In the shared model, when some critical attribute of an item (sku) is updated, then all of the different modules+functional areas of enterprise are immediately using that current and correct master value.

In the distributed model, there is significant complexity and effort to share this state across all areas. I've worked on systems designed this way and this issue frequently causes problems related to timing.

As with everything, no single solution is best for all situations. We only split this kind of shared state when the pros outweigh the cons, which is sometimes but not that often.

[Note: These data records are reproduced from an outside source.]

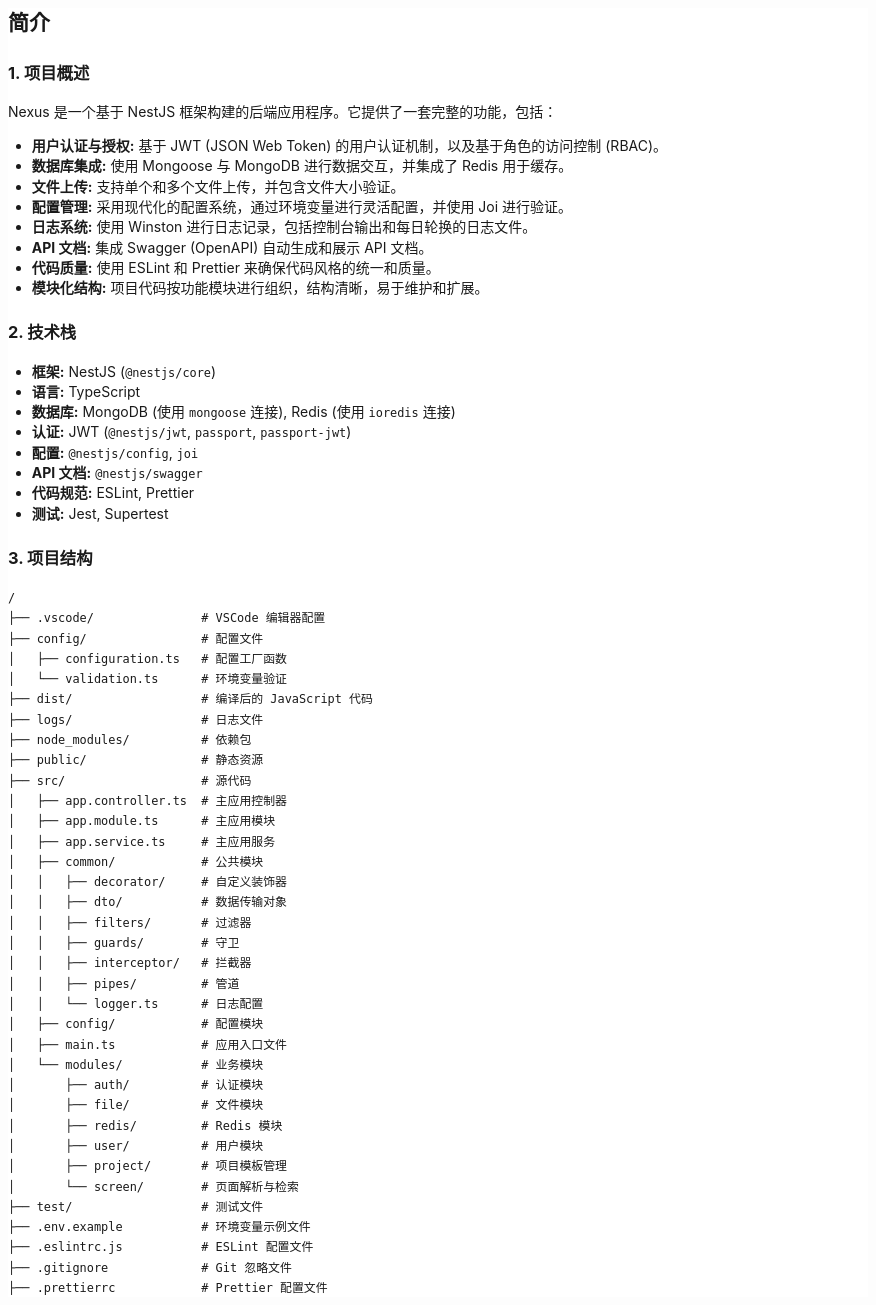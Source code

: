 ## 简介

### **1. 项目概述**

Nexus 是一个基于 NestJS 框架构建的后端应用程序。它提供了一套完整的功能，包括：

  * **用户认证与授权:** 基于 JWT (JSON Web Token) 的用户认证机制，以及基于角色的访问控制 (RBAC)。
  * **数据库集成:** 使用 Mongoose 与 MongoDB 进行数据交互，并集成了 Redis 用于缓存。
  * **文件上传:** 支持单个和多个文件上传，并包含文件大小验证。
  * **配置管理:** 采用现代化的配置系统，通过环境变量进行灵活配置，并使用 Joi 进行验证。
  * **日志系统:** 使用 Winston 进行日志记录，包括控制台输出和每日轮换的日志文件。
  * **API 文档:** 集成 Swagger (OpenAPI) 自动生成和展示 API 文档。
  * **代码质量:** 使用 ESLint 和 Prettier 来确保代码风格的统一和质量。
  * **模块化结构:** 项目代码按功能模块进行组织，结构清晰，易于维护和扩展。

### **2. 技术栈**

  * **框架:** NestJS (`@nestjs/core`)
  * **语言:** TypeScript
  * **数据库:** MongoDB (使用 `mongoose` 连接), Redis (使用 `ioredis` 连接)
  * **认证:** JWT (`@nestjs/jwt`, `passport`, `passport-jwt`)
  * **配置:** `@nestjs/config`, `joi`
  * **API 文档:** `@nestjs/swagger`
  * **代码规范:** ESLint, Prettier
  * **测试:** Jest, Supertest

### **3. 项目结构**

```
/
├── .vscode/               # VSCode 编辑器配置
├── config/                # 配置文件
│   ├── configuration.ts   # 配置工厂函数
│   └── validation.ts      # 环境变量验证
├── dist/                  # 编译后的 JavaScript 代码
├── logs/                  # 日志文件
├── node_modules/          # 依赖包
├── public/                # 静态资源
├── src/                   # 源代码
│   ├── app.controller.ts  # 主应用控制器
│   ├── app.module.ts      # 主应用模块
│   ├── app.service.ts     # 主应用服务
│   ├── common/            # 公共模块
│   │   ├── decorator/     # 自定义装饰器
│   │   ├── dto/           # 数据传输对象
│   │   ├── filters/       # 过滤器
│   │   ├── guards/        # 守卫
│   │   ├── interceptor/   # 拦截器
│   │   ├── pipes/         # 管道
│   │   └── logger.ts      # 日志配置
│   ├── config/            # 配置模块
│   ├── main.ts            # 应用入口文件
│   └── modules/           # 业务模块
│       ├── auth/          # 认证模块
│       ├── file/          # 文件模块
│       ├── redis/         # Redis 模块
│       ├── user/          # 用户模块
│       ├── project/       # 项目模板管理
│       └── screen/        # 页面解析与检索
├── test/                  # 测试文件
├── .env.example           # 环境变量示例文件
├── .eslintrc.js           # ESLint 配置文件
├── .gitignore             # Git 忽略文件
├── .prettierrc            # Prettier 配置文件
```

mdavid626 5 days ago | parent [-]

I disagree. I generally understand the problem a "split-up" database brings to the table. This is how people designed things in the last many decades.

What I propose is to leave this design behind.

The split up design fits modern use cases much better. People want all kind of data. They want to change what data they want rather often.

"One" database for all of this doesn't really work -- you can't change the schema since it's used by many applications. So, you'll stuck with a design coming from a time when requirements were probably quite different. Of course, you can make some modifications, but not many and not fundamental ones.

In the split-up design, since you're not sharing the database, you can do whatever you want. Change schema as you see fit. Store data in multiple different forms (duplicates), so it can be queried quickly. The only thing you have to keep is the interface to the outside world (department etc.). Here you can use eg. versioning of your API. Handy.

The 90's are over. We don't have to stick to the limitations people had back then.

Yes of course, data not being up-to-date in every system can be a problem. BUT business people nowadays tend to accept that more, than the inability to change data structures ("we can't add a new field", "we can't change this field" etc.).

RaftPeople 4 days ago | parent | next [-]

> In the split-up design, since you're not sharing the database, you can do whatever you want.

> we can't add a new field, we can't change this field

Ok, let's do an example.

Assumption:

A-ERP system with approximately 30 modules in use (e.g. sales order mgmt, inventory, purchasing, etc)

B-For split DB, the DB is split by module and data flows exist for all shared data. So there are X different copies of the item master (many and possibly most of those modules use the item master), each with the subset of data required by the specific module.

Sample change, add a new field to the item master:

Shared DB:

1-Update DB schema for item master

2-Update code in different modules that need to use the new data element (per feature requirements)

Split DB:

1-Update DB schema in all modules that require the new data element (per feature requirements)

2-Update code in different modules that need to use the new data element

3-Update the data flows for item data in each module that needs to use the new data element

I think you're understating the level of effort when you say "now we can do whatever we want". The actual effort in this change (which is a very common example) is actually greater than in a shared DB and requires more coordination.

Again, there are times when it's the right thing to do, but definitely not a silver bullet without trade-offs.

mdavid626 2 days ago | parent [-]

It's interesting to see what people consider difficult to do.

In my opinion the "Split DB" case you outlined is still much easier to do.

It's never the lines of code or number of steps that need to be done make it complicated or difficult.

It's always the strange, weird, unexpected things. I change "this" and "that" breaks, but nobody knows why.

The biggest benefit of my approach is that it can be split-up between people. One team handles this part, the other some other part. You can only break your part of the database, not everything for everyone else.

sgarland 5 days ago | parent | prev [-]

If you have to change your schema frequently, you didn’t adequately (or at all, more likely) model your data.

DB schema is supposed to be inflexible and strict; that’s how you can guarantee that the data it’s storing is correct.

> The 90s are over

And now we have a generation of devs who think that 1 msec latency for disk reads is normal, that applications need to ship their own OS to run, and that SQL is an antiquated language that they don’t need to bother to learn.